● **DATA SHOWN**
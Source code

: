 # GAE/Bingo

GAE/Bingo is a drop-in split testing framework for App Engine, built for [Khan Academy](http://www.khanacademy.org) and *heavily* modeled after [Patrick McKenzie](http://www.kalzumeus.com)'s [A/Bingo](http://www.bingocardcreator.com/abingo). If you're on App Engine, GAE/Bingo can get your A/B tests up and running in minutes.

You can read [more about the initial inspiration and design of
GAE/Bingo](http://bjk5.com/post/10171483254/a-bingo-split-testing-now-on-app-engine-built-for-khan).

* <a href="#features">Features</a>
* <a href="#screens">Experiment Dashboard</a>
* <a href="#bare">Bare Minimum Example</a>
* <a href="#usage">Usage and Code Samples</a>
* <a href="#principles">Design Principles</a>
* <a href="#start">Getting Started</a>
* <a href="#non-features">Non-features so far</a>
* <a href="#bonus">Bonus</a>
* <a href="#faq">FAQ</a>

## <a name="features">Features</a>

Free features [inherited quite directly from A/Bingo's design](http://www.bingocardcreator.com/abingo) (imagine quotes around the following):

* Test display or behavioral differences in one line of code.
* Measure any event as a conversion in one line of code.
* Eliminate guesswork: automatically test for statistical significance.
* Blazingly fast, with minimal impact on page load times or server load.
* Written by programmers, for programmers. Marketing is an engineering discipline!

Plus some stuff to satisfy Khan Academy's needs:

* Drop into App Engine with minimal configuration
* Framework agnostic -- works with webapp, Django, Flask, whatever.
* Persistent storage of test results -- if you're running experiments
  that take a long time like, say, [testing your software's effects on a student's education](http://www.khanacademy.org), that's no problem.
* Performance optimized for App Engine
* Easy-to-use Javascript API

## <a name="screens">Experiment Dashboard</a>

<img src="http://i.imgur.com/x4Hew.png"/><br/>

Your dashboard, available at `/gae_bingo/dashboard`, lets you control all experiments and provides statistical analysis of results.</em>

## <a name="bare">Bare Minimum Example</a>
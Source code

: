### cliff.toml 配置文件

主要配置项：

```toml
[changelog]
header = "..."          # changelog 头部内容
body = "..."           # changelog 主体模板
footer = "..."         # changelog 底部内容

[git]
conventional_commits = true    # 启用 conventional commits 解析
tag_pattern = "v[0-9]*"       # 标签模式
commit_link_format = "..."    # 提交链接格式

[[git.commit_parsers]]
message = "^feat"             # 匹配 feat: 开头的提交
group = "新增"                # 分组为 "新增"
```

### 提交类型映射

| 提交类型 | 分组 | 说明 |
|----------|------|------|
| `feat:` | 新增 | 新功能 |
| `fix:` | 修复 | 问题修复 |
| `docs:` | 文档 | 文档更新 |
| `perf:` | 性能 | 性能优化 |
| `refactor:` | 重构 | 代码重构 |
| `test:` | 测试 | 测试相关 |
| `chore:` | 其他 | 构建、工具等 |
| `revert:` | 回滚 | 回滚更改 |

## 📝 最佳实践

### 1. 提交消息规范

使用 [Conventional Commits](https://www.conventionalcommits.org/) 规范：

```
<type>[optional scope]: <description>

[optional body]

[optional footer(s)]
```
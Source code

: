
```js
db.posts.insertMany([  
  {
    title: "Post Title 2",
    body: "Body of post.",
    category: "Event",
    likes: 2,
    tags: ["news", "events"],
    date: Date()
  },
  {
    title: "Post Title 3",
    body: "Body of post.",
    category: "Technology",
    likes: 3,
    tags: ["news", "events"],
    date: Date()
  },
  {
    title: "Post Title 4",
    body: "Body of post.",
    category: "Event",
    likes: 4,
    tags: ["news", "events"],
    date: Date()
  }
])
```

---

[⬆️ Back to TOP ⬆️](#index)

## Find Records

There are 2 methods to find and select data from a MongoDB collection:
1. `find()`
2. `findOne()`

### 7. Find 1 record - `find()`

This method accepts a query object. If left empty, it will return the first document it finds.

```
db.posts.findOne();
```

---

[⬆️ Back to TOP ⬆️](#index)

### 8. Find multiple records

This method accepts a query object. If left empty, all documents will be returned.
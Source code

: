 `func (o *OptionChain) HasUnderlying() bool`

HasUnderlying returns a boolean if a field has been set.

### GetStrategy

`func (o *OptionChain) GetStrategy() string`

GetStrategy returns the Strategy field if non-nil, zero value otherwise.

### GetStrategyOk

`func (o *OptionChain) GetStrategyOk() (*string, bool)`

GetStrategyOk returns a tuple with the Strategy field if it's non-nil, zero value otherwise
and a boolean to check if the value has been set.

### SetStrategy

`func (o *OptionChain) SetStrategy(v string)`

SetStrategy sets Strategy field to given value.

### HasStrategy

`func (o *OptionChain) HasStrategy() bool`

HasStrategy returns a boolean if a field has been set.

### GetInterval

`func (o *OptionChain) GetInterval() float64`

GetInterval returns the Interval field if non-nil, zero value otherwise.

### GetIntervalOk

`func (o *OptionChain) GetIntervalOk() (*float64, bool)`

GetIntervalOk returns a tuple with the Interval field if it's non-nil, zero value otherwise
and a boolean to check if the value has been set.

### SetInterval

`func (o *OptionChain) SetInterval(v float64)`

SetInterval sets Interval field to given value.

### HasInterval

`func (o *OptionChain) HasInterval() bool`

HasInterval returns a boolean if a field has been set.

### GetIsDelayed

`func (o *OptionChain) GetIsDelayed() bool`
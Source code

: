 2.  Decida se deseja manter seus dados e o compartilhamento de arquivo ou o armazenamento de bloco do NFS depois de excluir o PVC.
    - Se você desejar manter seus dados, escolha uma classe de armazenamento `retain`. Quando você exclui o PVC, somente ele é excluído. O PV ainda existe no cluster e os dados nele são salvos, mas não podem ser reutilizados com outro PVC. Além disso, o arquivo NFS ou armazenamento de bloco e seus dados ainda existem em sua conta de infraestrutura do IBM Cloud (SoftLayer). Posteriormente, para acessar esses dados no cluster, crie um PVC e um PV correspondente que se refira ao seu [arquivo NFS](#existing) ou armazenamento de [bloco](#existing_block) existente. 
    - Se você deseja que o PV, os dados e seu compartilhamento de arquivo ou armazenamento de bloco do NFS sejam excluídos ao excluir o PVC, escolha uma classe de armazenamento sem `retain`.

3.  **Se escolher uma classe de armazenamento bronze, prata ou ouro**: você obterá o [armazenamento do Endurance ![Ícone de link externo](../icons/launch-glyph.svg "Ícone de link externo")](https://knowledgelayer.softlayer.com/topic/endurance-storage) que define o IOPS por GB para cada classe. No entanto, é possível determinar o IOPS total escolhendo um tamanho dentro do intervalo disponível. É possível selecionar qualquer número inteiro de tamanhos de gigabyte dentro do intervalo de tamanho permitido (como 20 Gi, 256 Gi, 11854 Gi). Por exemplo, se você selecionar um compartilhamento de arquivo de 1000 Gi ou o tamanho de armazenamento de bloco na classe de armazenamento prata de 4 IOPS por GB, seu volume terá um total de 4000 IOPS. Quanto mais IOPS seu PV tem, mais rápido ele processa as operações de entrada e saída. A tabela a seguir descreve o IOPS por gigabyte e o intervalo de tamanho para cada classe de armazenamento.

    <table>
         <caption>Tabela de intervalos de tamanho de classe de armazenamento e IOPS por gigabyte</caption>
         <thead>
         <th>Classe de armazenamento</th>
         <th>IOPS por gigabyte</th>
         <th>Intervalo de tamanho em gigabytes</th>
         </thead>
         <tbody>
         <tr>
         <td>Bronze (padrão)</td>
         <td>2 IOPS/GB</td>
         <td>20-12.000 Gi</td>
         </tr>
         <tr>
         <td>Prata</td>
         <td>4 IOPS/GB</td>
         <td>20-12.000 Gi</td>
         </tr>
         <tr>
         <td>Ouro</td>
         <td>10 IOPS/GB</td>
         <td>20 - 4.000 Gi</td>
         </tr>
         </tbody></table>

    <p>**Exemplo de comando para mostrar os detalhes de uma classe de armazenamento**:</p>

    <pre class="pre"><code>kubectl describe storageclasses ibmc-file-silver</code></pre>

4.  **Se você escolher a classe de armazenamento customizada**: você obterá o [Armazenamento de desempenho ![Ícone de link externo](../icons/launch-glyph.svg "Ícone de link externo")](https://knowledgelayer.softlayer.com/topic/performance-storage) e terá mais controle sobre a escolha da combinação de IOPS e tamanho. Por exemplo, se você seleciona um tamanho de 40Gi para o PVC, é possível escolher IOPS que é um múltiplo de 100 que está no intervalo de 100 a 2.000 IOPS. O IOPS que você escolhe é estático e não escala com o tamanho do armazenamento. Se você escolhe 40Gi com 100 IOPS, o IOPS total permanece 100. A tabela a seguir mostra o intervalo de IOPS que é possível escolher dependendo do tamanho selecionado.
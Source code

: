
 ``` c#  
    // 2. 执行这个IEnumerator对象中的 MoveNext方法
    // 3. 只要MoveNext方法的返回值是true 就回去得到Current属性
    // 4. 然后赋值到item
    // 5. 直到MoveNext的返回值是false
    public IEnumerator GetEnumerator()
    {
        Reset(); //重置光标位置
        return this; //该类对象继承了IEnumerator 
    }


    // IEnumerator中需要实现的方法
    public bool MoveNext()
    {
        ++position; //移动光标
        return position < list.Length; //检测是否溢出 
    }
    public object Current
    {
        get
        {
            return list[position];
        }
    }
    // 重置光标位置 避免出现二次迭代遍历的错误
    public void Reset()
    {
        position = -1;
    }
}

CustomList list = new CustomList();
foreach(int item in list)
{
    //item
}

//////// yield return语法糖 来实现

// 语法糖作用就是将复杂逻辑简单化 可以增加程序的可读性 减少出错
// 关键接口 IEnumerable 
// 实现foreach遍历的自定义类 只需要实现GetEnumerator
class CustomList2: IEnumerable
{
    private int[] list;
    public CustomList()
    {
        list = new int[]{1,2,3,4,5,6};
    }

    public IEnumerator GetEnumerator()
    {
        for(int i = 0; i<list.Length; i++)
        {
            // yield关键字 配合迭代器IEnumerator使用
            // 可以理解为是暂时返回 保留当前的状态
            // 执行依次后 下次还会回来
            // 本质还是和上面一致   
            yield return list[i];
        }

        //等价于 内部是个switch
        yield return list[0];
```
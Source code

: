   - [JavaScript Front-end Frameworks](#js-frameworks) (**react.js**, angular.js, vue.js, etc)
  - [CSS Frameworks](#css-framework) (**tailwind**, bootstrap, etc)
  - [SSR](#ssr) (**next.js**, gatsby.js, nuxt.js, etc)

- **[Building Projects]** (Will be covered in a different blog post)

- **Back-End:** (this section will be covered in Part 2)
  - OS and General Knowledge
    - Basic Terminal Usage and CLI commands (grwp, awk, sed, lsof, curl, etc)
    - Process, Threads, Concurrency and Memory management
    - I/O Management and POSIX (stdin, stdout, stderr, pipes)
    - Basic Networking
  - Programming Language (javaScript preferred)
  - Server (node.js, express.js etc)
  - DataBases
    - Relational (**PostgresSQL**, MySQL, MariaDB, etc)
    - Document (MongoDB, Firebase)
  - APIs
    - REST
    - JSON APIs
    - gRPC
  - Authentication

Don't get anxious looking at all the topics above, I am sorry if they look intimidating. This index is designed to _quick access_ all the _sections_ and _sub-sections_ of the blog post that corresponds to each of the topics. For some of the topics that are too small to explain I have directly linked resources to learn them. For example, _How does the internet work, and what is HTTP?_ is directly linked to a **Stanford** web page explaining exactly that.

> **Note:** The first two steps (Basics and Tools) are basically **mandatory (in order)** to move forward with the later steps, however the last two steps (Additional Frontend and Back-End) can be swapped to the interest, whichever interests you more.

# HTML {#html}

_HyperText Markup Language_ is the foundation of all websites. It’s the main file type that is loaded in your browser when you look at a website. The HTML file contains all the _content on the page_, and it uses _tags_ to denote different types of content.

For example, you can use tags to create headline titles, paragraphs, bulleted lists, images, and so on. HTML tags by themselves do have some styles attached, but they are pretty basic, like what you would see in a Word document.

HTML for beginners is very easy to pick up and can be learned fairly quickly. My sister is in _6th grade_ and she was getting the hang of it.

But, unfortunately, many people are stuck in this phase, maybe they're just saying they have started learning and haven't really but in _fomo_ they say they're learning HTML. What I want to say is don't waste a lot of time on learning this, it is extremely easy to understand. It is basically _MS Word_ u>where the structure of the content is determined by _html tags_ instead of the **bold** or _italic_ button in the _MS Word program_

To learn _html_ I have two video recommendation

● **WORK ORDER**
Transcribe the records from their first line. Stop after the line with "Plus some stuff", including it.

● **FINAL ANSWER**
Source code

: # GAE/Bingo

GAE/Bingo is a drop-in split testing framework for App Engine, built for [Khan Academy](http://www.khanacademy.org) and *heavily* modeled after [Patrick McKenzie](http://www.kalzumeus.com)'s [A/Bingo](http://www.bingocardcreator.com/abingo). If you're on App Engine, GAE/Bingo can get your A/B tests up and running in minutes.

You can read [more about the initial inspiration and design of
GAE/Bingo](http://bjk5.com/post/10171483254/a-bingo-split-testing-now-on-app-engine-built-for-khan).

* <a href="#features">Features</a>
* <a href="#screens">Experiment Dashboard</a>
* <a href="#bare">Bare Minimum Example</a>
* <a href="#usage">Usage and Code Samples</a>
* <a href="#principles">Design Principles</a>
* <a href="#start">Getting Started</a>
* <a href="#non-features">Non-features so far</a>
* <a href="#bonus">Bonus</a>
* <a href="#faq">FAQ</a>

## <a name="features">Features</a>

Free features [inherited quite directly from A/Bingo's design](http://www.bingocardcreator.com/abingo) (imagine quotes around the following):

* Test display or behavioral differences in one line of code.
* Measure any event as a conversion in one line of code.
* Eliminate guesswork: automatically test for statistical significance.
* Blazingly fast, with minimal impact on page load times or server load.
* Written by programmers, for programmers. Marketing is an engineering discipline!

Plus some stuff to satisfy Khan Academy's needs:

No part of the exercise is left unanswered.